A type of rug that blends motifs from both traditional (such as Persian or Oriental) and contemporary designs to create a unique floor covering. For example, you may see a classic medallion mixed with the vibrant colors and flowing patterns of more modern designs. Transitionals are a strong choice in a room with an eclectic feel or anywhere you want to blend classic style with modern sensibility.
Similar to the Nomadic carpets, tribal rugs are floor coverings or mats traditional created by tribal groups and often bearing symbols and patterns that have been passed down as part of that tribe’s material culture. Buyers should be aware, however, that the word “tribal” can often be ascribed to many varying types of patterns or motifs (including some types of Persians, Navajos, and so on) but may not necessarily be made by someone from that tribe or even by hand.
While still made by hand, this type of textile is made using a special tufting gun that pushes each fiber of the rug’s design through a pre-printed background. Many tufteds are of the same quality as their hand-knotted counterparts, but quicker production time makes them more affordable. Tufted pieces can also withstand heavy foot traffic and typically last up to 20 years of heavy use.
Similar to velvet, velour is a type of fabric that has a soft nap with a thick texture. But unlike velvet, velour has a highly stretchy texture that makes it great for upholstery and clothing. When it comes to floor coverings, velour can lend a sumptuous and sophisticated look. Contemporary patterns lend an indulgent feel that begs to be touched and adds a sense of warmth to any décor. Velour is usually made from cotton but can be sometimes be made from polyester depending on how the eventual product will be used.
The vertical or lengthwise threads that make up a woven floor covering. Before the weaving process has started, the warp threads are attached to the loom. The horizontal threads, known as the weft, are then passed back and forth across the warp to create the woven structure of the textile. Oddly enough, the word “warp” itself comes from an Old English expression meaning “that which is thrown across”.
When shopping for a floor covering, the noun form of word weave will refer to the type of technique used during the construction process. Hand tufted, hand hooked, and flat weave are just a few of the types you may come across and each of them refer both to the creation process and the eventual product. In its verb form, “weave” will refer to the process of making a floor covering.
Thread that makes up the horizontal structure of a woven floor covering is known as the weft. During the weaving process, the weft fibers are passed across the vertical threads, which are known as the warp threads. In many types of handmade rugs, the weft will be passed through the warp using a tool known as a shuttle whereas machine made rugs will employ a mechanized “flying shuttle” to speed up the process.

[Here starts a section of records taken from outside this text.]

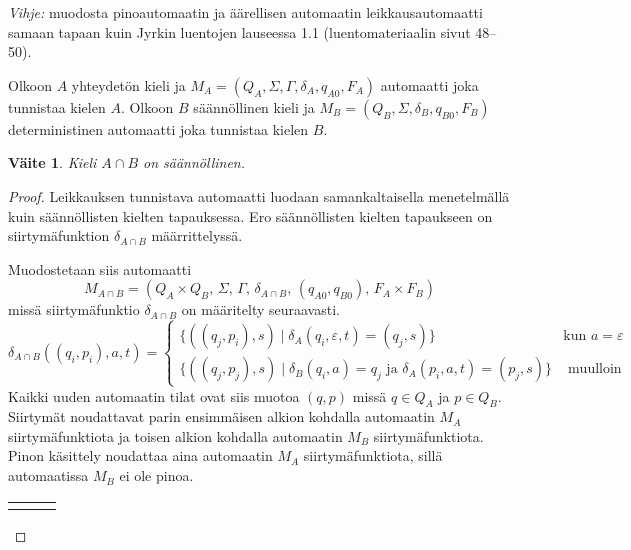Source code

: \documentclass[a4paper,11pt, draft]{article}
\newtheorem*{claim}{Väite}
\newcommand{\ve}{\varepsilon}
\newenvironment{automata}[1][2.8]%
{\begin{tikzpicture}[->,>=stealth',shorten >=1pt,auto,node distance=#1cm,semithick]}%
{\end{tikzpicture}}
\begin{document}
\begin{enumerate}
\begin{enumerate}
      \emph{Vihje:} muodosta pinoautomaatin ja äärellisen automaatin
      leikkausautomaatti samaan tapaan kuin Jyrkin luentojen lauseessa 1.1
      (luentomateriaalin sivut 48--50).

      Olkoon $A$ yhteydetön kieli ja $M_A = (Q_A, \Sigma, \Gamma, \delta_A,
      q_{A0}, F_A)$ automaatti joka tunnistaa kielen $A$. Olkoon $B$
      säännöllinen kieli ja $M_B = (Q_B, \Sigma, \delta_B, q_{B0}, F_B)$
      deterministinen automaatti joka tunnistaa kielen $B$.
      \begin{claim}
         Kieli $A \cap B$ on säännöllinen.
      \end{claim}
      \begin{proof}
        Leikkauksen tunnistava automaatti luodaan samankaltaisella
        menetelmällä kuin säännöllisten kielten tapauksessa. Ero säännöllisten
        kielten tapaukseen on siirtymäfunktion $\delta_{A \cap B}$
        määrrittelyssä.

        Muodostetaan siis automaatti
        \begin{equation*}
          M_{A \cap B} = (Q_A \times Q_B \text{, } \Sigma \text{, } \Gamma
          \text{, } \delta_{A \cap B} \text{, } (q_{A0}, q_{B0}) \text{, } F_A
          \times F_B)
        \end{equation*}
        missä siirtymäfunktio $\delta_{A \cap B}$ on määritelty seuraavasti.
%
        \begin{equation*}
          \delta_{A \cap B}((q_i, p_i), a, t) = 
          \begin{cases}
            \{((q_j, p_i),s) \mid \delta_A(q_i, \ve, t) = (q_j, s)\} & \text{
              kun } a = \ve \\

            \{((q_j, p_j),s) \mid \delta_B(q_i, a) = q_j \text{ ja }
            \delta_A(p_i, a, t) = (p_j, s)\} & \text{ muulloin}
          \end{cases}
        \end{equation*}
%
        Kaikki uuden automaatin tilat ovat siis muotoa $(q, p)$ missä $q \in
        Q_A$ ja $p \in Q_B$. Siirtymät noudattavat parin ensimmäisen alkion
        kohdalla automaatin $M_A$ siirtymäfunktiota ja toisen alkion kohdalla
        automaatin $M_B$ siirtymäfunktiota. Pinon käsittely noudattaa aina
        automaatin $M_A$ siirtymäfunktiota, sillä automaatissa $M_B$ ei ole
        pinoa.
%
        \begin{center}
\end{center}
\end{proof}
\end{enumerate}
\end{enumerate}
\end{document}
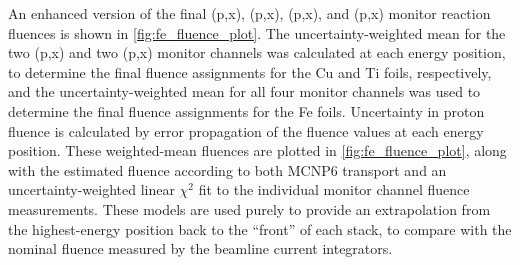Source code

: An enhanced version of the final (p,x), (p,x), (p,x), and (p,x) monitor reaction fluences is shown in \autoref{fig:fe_fluence_plot}.
The uncertainty-weighted mean  for the two (p,x) and two (p,x) monitor channels was calculated at each energy position, to determine the final fluence assignments for the Cu and Ti foils, respectively, and the uncertainty-weighted mean  for all four monitor channels was used to determine the final fluence assignments for the Fe foils.
Uncertainty in proton fluence  is  calculated by error propagation of the fluence values  at each energy position.
These weighted-mean fluences are  plotted  in \autoref{fig:fe_fluence_plot}, along with the estimated fluence according to both  MCNP6 transport 
and an uncertainty-weighted linear $\chi^2$ fit to the individual monitor channel fluence measurements.
These models are used purely to provide an extrapolation from the highest-energy position back to the \enquote{front} of each stack, to compare with the nominal fluence measured by  the beamline current integrators.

If you’re having trouble visualizing how weft works, think of what it’s called in some parts of North America: “filling yarn”.

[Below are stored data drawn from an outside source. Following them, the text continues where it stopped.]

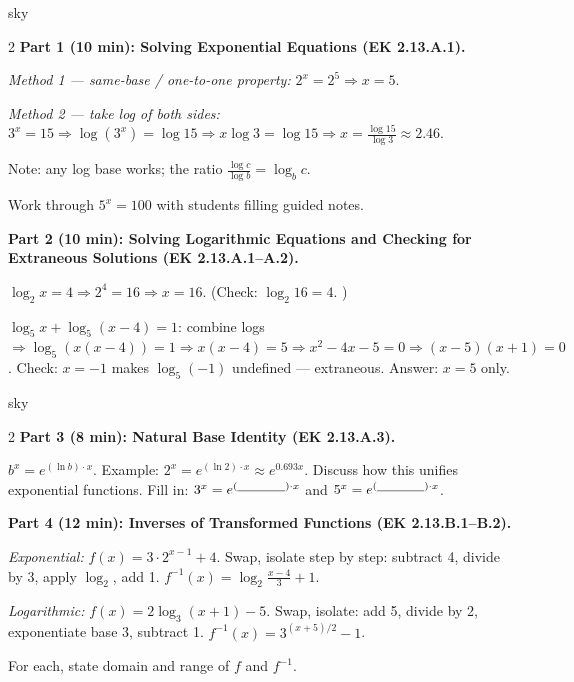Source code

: \documentclass[10pt]{article}
\begin{document}
\begin{skillbox}[Lesson]{sky}
\begin{multicols}{2}
\textbf{Part 1 (10 min): Solving Exponential Equations (EK 2.13.A.1).}

\textit{Method 1 --- same-base / one-to-one property:} $2^x = 2^5 \Rightarrow x = 5$.

\textit{Method 2 --- take log of both sides:} $3^x = 15 \Rightarrow \log(3^x) = \log 15
\Rightarrow x\log 3 = \log 15 \Rightarrow x = \tfrac{\log 15}{\log 3} \approx 2.46$.

Note: any log base works; the ratio $\tfrac{\log c}{\log b} = \log_b c$.

Work through $5^x = 100$ with students filling guided notes.

\columnbreak

\textbf{Part 2 (10 min): Solving Logarithmic Equations and Checking for Extraneous
Solutions (EK 2.13.A.1--A.2).}

$\log_2 x = 4 \Rightarrow 2^4 = 16 \Rightarrow x = 16$. (Check: $\log_2 16 = 4$. \checkmark)

$\log_5 x + \log_5(x-4) = 1$: combine logs $\Rightarrow \log_5(x(x-4))=1 \Rightarrow
x(x-4)=5 \Rightarrow x^2-4x-5=0 \Rightarrow (x-5)(x+1)=0$.
Check: $x=-1$ makes $\log_5(-1)$ undefined --- extraneous. Answer: $x=5$ only.
\end{multicols}
\end{skillbox}

\begin{skillbox}{sky}
\begin{multicols}{2}
\textbf{Part 3 (8 min): Natural Base Identity (EK 2.13.A.3).}

$b^x = e^{(\ln b)\cdot x}$. Example: $2^x = e^{(\ln 2)\cdot x} \approx e^{0.693x}$.
Discuss how this unifies exponential functions. Fill in: $3^x = e^{(\blank{1.2cm})\cdot x}$
and $5^x = e^{(\blank{1.2cm})\cdot x}$.

\columnbreak

\textbf{Part 4 (12 min): Inverses of Transformed Functions (EK 2.13.B.1--B.2).}

\textit{Exponential:} $f(x)=3\cdot2^{x-1}+4$. Swap, isolate step by step: subtract 4,
divide by 3, apply $\log_2$, add 1. $f^{-1}(x)=\log_2\!\tfrac{x-4}{3}+1$.

\textit{Logarithmic:} $f(x)=2\log_3(x+1)-5$. Swap, isolate: add 5, divide by 2,
exponentiate base 3, subtract 1. $f^{-1}(x)=3^{(x+5)/2}-1$.

For each, state domain and range of $f$ and $f^{-1}$.
\end{multicols}
\end{skillbox}
\end{document}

Just like the wool you’d find in a sweater or blanket, many rugs are made from varying types of sheep’s wool. Though they range in quality, wool is among the most popular and long-lasting types of materials textiles can be made from. You will find a wide variety of styles and colors available in wool.
Considered to be the finest type of sheep’s wool available, worsted wool refers to the longest, finest strands of wool. During the “worsting” process, the longest and finest strands in the bulk wool are separated from the shorter, courser strands by combing.